### Task item:
Scan the records below for the line with "nicht neide den" and the line with "alle die, so". Repeat those two lines and every line between them exactly, and nothing else.

[Stored data]
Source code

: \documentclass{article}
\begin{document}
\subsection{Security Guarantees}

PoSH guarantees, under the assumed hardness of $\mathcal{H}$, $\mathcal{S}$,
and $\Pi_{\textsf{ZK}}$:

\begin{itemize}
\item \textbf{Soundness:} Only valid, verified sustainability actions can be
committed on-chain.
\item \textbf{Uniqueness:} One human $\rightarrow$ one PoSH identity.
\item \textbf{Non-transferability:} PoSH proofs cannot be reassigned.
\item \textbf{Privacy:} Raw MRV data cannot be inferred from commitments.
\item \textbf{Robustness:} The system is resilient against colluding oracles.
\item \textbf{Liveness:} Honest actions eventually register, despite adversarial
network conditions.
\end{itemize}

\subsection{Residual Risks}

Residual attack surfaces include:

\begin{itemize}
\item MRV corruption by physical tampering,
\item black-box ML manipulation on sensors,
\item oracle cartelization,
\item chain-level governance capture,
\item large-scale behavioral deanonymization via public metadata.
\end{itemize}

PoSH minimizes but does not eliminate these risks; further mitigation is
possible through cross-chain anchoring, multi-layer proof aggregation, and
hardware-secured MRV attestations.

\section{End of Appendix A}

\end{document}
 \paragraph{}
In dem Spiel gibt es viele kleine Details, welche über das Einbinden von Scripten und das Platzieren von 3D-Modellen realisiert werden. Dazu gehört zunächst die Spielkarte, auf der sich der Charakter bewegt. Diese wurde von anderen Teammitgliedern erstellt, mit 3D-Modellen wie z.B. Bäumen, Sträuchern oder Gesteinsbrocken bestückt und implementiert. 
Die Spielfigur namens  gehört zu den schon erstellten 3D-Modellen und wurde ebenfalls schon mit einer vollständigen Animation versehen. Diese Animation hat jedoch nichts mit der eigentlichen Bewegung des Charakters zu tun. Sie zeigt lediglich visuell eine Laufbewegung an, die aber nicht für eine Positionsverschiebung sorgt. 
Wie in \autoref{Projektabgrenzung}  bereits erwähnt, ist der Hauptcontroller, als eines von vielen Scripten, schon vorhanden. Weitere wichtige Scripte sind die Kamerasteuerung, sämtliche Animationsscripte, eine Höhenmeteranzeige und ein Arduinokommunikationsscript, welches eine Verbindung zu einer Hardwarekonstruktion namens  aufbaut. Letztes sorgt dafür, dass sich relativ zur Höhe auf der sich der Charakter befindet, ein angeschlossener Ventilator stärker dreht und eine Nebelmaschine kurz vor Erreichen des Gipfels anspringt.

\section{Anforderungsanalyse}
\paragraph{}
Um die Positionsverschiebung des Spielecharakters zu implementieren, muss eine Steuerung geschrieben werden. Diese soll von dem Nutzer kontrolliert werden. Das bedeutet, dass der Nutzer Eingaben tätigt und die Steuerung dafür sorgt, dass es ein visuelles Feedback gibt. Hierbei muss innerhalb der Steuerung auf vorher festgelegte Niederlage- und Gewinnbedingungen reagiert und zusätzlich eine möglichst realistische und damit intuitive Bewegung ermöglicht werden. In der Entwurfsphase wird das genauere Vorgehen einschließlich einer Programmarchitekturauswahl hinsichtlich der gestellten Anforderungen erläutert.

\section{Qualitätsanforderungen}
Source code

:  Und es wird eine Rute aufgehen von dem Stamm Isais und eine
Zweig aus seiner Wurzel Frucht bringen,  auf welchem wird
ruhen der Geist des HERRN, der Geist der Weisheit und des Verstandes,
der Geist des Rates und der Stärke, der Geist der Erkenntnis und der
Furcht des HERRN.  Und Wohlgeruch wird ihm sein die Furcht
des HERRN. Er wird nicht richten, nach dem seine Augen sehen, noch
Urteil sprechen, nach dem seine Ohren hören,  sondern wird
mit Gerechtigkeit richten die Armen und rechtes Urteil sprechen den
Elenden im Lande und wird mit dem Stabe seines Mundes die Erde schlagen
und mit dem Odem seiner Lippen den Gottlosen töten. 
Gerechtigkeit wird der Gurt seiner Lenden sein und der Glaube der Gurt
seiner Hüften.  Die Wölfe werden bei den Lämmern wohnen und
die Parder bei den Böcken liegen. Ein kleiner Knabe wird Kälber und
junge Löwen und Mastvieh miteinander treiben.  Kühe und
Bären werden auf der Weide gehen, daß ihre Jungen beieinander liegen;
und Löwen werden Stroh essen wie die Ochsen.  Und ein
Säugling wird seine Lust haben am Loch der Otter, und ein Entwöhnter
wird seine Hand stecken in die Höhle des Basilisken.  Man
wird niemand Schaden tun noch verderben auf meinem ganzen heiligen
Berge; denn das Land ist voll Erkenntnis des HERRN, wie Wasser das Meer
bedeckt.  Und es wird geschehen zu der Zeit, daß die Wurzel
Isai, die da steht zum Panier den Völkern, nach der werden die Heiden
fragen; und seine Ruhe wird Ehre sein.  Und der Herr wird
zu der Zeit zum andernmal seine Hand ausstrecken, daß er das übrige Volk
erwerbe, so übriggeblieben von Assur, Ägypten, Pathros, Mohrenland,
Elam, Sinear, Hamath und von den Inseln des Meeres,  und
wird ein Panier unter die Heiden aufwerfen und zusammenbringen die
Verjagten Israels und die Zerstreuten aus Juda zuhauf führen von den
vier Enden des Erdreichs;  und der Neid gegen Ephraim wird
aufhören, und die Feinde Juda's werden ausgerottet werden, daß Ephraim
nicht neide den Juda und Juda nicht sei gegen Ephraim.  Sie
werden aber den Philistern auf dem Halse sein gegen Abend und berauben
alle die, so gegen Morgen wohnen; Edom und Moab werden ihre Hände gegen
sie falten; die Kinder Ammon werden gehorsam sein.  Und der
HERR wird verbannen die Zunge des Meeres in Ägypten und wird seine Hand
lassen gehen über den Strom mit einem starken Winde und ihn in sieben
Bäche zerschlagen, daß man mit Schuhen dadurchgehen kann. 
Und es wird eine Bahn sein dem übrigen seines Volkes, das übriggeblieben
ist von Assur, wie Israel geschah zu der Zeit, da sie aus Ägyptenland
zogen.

### Problem solution:
nicht neide den Juda und Juda nicht sei gegen Ephraim.  Sie
werden aber den Philistern auf dem Halse sein gegen Abend und berauben
alle die, so gegen Morgen wohnen; Edom und Moab werden ihre Hände gegen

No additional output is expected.